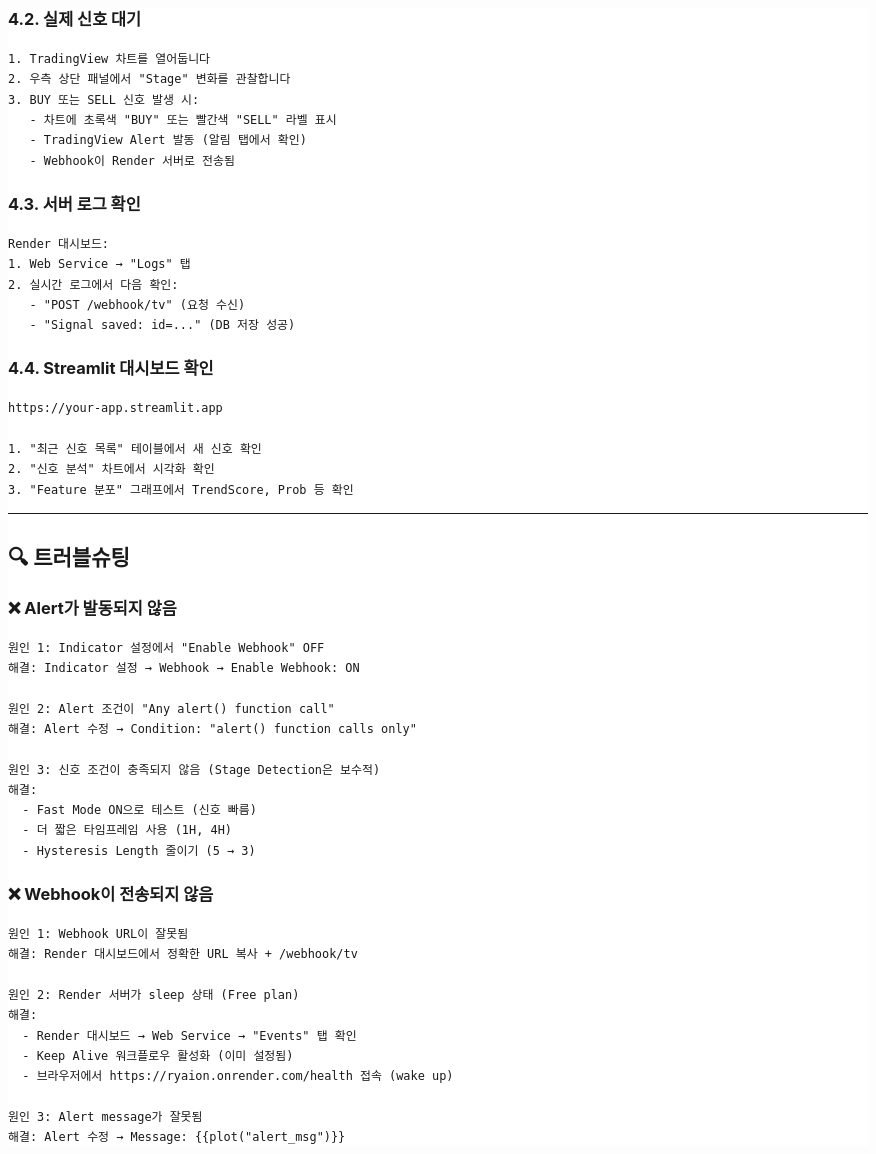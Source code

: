 ### 4.2. 실제 신호 대기
```
1. TradingView 차트를 열어둡니다
2. 우측 상단 패널에서 "Stage" 변화를 관찰합니다
3. BUY 또는 SELL 신호 발생 시:
   - 차트에 초록색 "BUY" 또는 빨간색 "SELL" 라벨 표시
   - TradingView Alert 발동 (알림 탭에서 확인)
   - Webhook이 Render 서버로 전송됨
```

### 4.3. 서버 로그 확인
```
Render 대시보드:
1. Web Service → "Logs" 탭
2. 실시간 로그에서 다음 확인:
   - "POST /webhook/tv" (요청 수신)
   - "Signal saved: id=..." (DB 저장 성공)
```

### 4.4. Streamlit 대시보드 확인
```
https://your-app.streamlit.app

1. "최근 신호 목록" 테이블에서 새 신호 확인
2. "신호 분석" 차트에서 시각화 확인
3. "Feature 분포" 그래프에서 TrendScore, Prob 등 확인
```

---

## 🔍 트러블슈팅

### ❌ Alert가 발동되지 않음
```
원인 1: Indicator 설정에서 "Enable Webhook" OFF
해결: Indicator 설정 → Webhook → Enable Webhook: ON

원인 2: Alert 조건이 "Any alert() function call"
해결: Alert 수정 → Condition: "alert() function calls only"

원인 3: 신호 조건이 충족되지 않음 (Stage Detection은 보수적)
해결: 
  - Fast Mode ON으로 테스트 (신호 빠름)
  - 더 짧은 타임프레임 사용 (1H, 4H)
  - Hysteresis Length 줄이기 (5 → 3)
```

### ❌ Webhook이 전송되지 않음
```
원인 1: Webhook URL이 잘못됨
해결: Render 대시보드에서 정확한 URL 복사 + /webhook/tv

원인 2: Render 서버가 sleep 상태 (Free plan)
해결: 
  - Render 대시보드 → Web Service → "Events" 탭 확인
  - Keep Alive 워크플로우 활성화 (이미 설정됨)
  - 브라우저에서 https://ryaion.onrender.com/health 접속 (wake up)

원인 3: Alert message가 잘못됨
해결: Alert 수정 → Message: {{plot("alert_msg")}}
```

# # # #

### EXERCISE GOAL
Your response should be the lines of the entries above that include the string "function".

### WRITTEN ANSWER
원인 2: Alert 조건이 "Any alert() function call"
해결: Alert 수정 → Condition: "alert() function calls only"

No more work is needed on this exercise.